=== TASK TO COMPLETE ===
In your reply, repeat every entry exactly and skip over each picture.

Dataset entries
────────

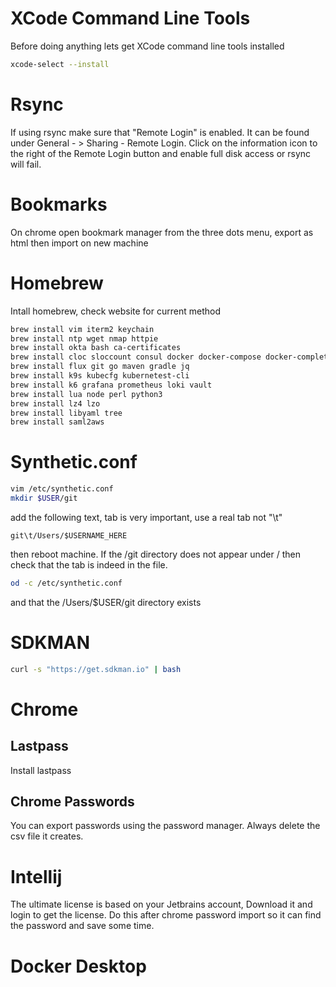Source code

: # XCode Command Line Tools

Before doing anything lets get XCode command line tools installed

```bash
xcode-select --install
```

# Rsync 

If using rsync make sure that "Remote Login" is enabled. It can be found
under General - > Sharing - Remote Login. Click on the information icon to 
the right of the Remote Login button and enable full disk access or rsync 
will fail.

# Bookmarks

On chrome open bookmark manager from the three dots menu, export as html then 
import on new machine 

# Homebrew

Intall homebrew, check website for current method

```bash
brew install vim iterm2 keychain 
brew install ntp wget nmap httpie 
brew install okta bash ca-certificates
brew install cloc sloccount consul docker docker-compose docker-completion
brew install flux git go maven gradle jq 
brew install k9s kubecfg kubernetest-cli
brew install k6 grafana prometheus loki vault
brew install lua node perl python3
brew install lz4 lzo 
brew install libyaml tree 
brew install saml2aws
```

# Synthetic.conf

```bash
vim /etc/synthetic.conf
mkdir $USER/git
```

add the following text, tab is very important, use a real tab not "\t"

```
git\t/Users/$USERNAME_HERE
```

then reboot machine. If the /git directory does not appear under / then check that
the tab is indeed in the file.

```bash
od -c /etc/synthetic.conf
```

and that the /Users/$USER/git directory exists


# SDKMAN

```bash
curl -s "https://get.sdkman.io" | bash
```

# Chrome

## Lastpass

Install lastpass

## Chrome Passwords

You can export passwords using the password manager. Always delete the csv file
it creates.

# Intellij

The ultimate license is based on your Jetbrains account, Download it and login
to get the license. Do this after chrome password import so it can find the 
password and save some time.

# Docker Desktop




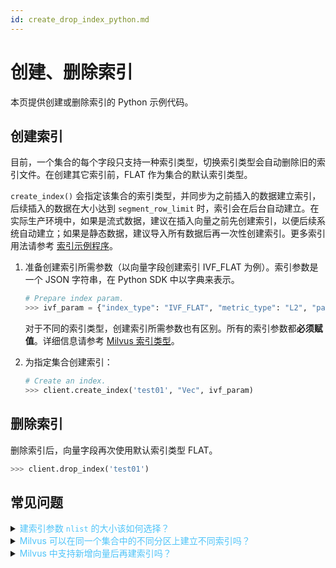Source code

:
 ```yaml
---
id: create_drop_index_python.md
---
```


# 创建、删除索引

本页提供创建或删除索引的 Python 示例代码。

## 创建索引

目前，一个集合的每个字段只支持一种索引类型，切换索引类型会自动删除旧的索引文件。在创建其它索引前，FLAT 作为集合的默认索引类型。

<div class="alert note">
<code>create_index()</code> 会指定该集合的索引类型，并同步为之前插入的数据建立索引，后续插入的数据在大小达到 <code>segment_row_limit</code> 时，索引会在后台自动建立。在实际生产环境中，如果是流式数据，建议在插入向量之前先创建索引，以便后续系统自动建立；如果是静态数据，建议导入所有数据后再一次性创建索引。更多索引用法请参考 <a href="https://github.com/milvus-io/pymilvus/blob/0.3.0/examples/example_index.py">索引示例程序</a>。
</div>

1. 准备创建索引所需参数（以向量字段创建索引 IVF_FLAT 为例）。索引参数是一个 JSON 字符串，在 Python SDK 中以字典来表示。

   ```python
   # Prepare index param.
   >>> ivf_param = {"index_type": "IVF_FLAT", "metric_type": "L2", "params": {"nlist": 4096}}
   ```

   <div class="alert note">
   对于不同的索引类型，创建索引所需参数也有区别。所有的索引参数都<b>必须赋值</b>。详细信息请参考 <a href="index.md">Milvus 索引类型</a>。
   </div>


2. 为指定集合创建索引：

   ```python
   # Create an index.
   >>> client.create_index('test01', "Vec", ivf_param)
   ```

## 删除索引

删除索引后，向量字段再次使用默认索引类型 FLAT。

```python
>>> client.drop_index('test01')
```

## 常见问题

<details>
<summary><font color="#4fc4f9">建索引参数 <code>nlist</code> 的大小该如何选择？</font></summary>
该值需要根据具体的使用情况去设置。详见 <a href="tuning.md#索引">性能调优 > 索引</a> 和 <a href="https://www.milvus.io/cn/blogs/2020-2-16-api-setting.md">如何设置 Milvus 参数</a>。
</details>
<details>
<summary><font color="#4fc4f9">Milvus 可以在同一个集合中的不同分区上建立不同索引吗？</font></summary>
不可以。同一个集合在某一刻只能有一种索引。
</details>
<details>
<summary><font color="#4fc4f9">Milvus 中支持新增向量后再建索引吗？</font></summary>
支持。Milvus 中数据是分文件存储的，后续新增向量会存在新的数据文件中。该文件达到一定量后会自动触发建立索引，生成一个新的索引文件，不会影响之前已经建立过的索引。
</details>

────────

=== ANSWER TO THE EXERCISE ===
Source code

: # XCode Command Line Tools

Before doing anything lets get XCode command line tools installed

```bash
xcode-select --install
```

# Rsync 

If using rsync make sure that "Remote Login" is enabled. It can be found
under General - > Sharing - Remote Login. Click on the information icon to 
the right of the Remote Login button and enable full disk access or rsync 
will fail.

# Bookmarks

On chrome open bookmark manager from the three dots menu, export as html then 
import on new machine 

# Homebrew

Intall homebrew, check website for current method

```bash
brew install vim iterm2 keychain 
brew install ntp wget nmap httpie 
brew install okta bash ca-certificates
brew install cloc sloccount consul docker docker-compose docker-completion
brew install flux git go maven gradle jq 
brew install k9s kubecfg kubernetest-cli
brew install k6 grafana prometheus loki vault
brew install lua node perl python3
brew install lz4 lzo 
brew install libyaml tree 
brew install saml2aws
```

# Synthetic.conf

```bash
vim /etc/synthetic.conf
mkdir $USER/git
```

add the following text, tab is very important, use a real tab not "\t"

```
git\t/Users/$USERNAME_HERE
```

then reboot machine. If the /git directory does not appear under / then check that
the tab is indeed in the file.

```bash
od -c /etc/synthetic.conf
```

and that the /Users/$USER/git directory exists


# SDKMAN

```bash
curl -s "https://get.sdkman.io" | bash
```

# Chrome

## Lastpass

Install lastpass

## Chrome Passwords

You can export passwords using the password manager. Always delete the csv file
it creates.

# Intellij

The ultimate license is based on your Jetbrains account, Download it and login
to get the license. Do this after chrome password import so it can find the 
password and save some time.

# Docker Desktop




Source code

:
 ```yaml
---
id: create_drop_index_python.md
---
```


# 创建、删除索引

本页提供创建或删除索引的 Python 示例代码。

## 创建索引

目前，一个集合的每个字段只支持一种索引类型，切换索引类型会自动删除旧的索引文件。在创建其它索引前，FLAT 作为集合的默认索引类型。

<div class="alert note">
<code>create_index()</code> 会指定该集合的索引类型，并同步为之前插入的数据建立索引，后续插入的数据在大小达到 <code>segment_row_limit</code> 时，索引会在后台自动建立。在实际生产环境中，如果是流式数据，建议在插入向量之前先创建索引，以便后续系统自动建立；如果是静态数据，建议导入所有数据后再一次性创建索引。更多索引用法请参考 <a href="https://github.com/milvus-io/pymilvus/blob/0.3.0/examples/example_index.py">索引示例程序</a>。
</div>

1. 准备创建索引所需参数（以向量字段创建索引 IVF_FLAT 为例）。索引参数是一个 JSON 字符串，在 Python SDK 中以字典来表示。

   ```python
   # Prepare index param.
   >>> ivf_param = {"index_type": "IVF_FLAT", "metric_type": "L2", "params": {"nlist": 4096}}
   ```

   <div class="alert note">
   对于不同的索引类型，创建索引所需参数也有区别。所有的索引参数都<b>必须赋值</b>。详细信息请参考 <a href="index.md">Milvus 索引类型</a>。
   </div>


2. 为指定集合创建索引：

   ```python
   # Create an index.
   >>> client.create_index('test01', "Vec", ivf_param)
   ```

## 删除索引

删除索引后，向量字段再次使用默认索引类型 FLAT。

```python
>>> client.drop_index('test01')
```

## 常见问题

<details>
<summary><font color="#4fc4f9">建索引参数 <code>nlist</code> 的大小该如何选择？</font></summary>
该值需要根据具体的使用情况去设置。详见 <a href="tuning.md#索引">性能调优 > 索引</a> 和 <a href="https://www.milvus.io/cn/blogs/2020-2-16-api-setting.md">如何设置 Milvus 参数</a>。
</details>
<details>
<summary><font color="#4fc4f9">Milvus 可以在同一个集合中的不同分区上建立不同索引吗？</font></summary>
不可以。同一个集合在某一刻只能有一种索引。
</details>
<details>
<summary><font color="#4fc4f9">Milvus 中支持新增向量后再建索引吗？</font></summary>
支持。Milvus 中数据是分文件存储的，后续新增向量会存在新的数据文件中。该文件达到一定量后会自动触发建立索引，生成一个新的索引文件，不会影响之前已经建立过的索引。
</details>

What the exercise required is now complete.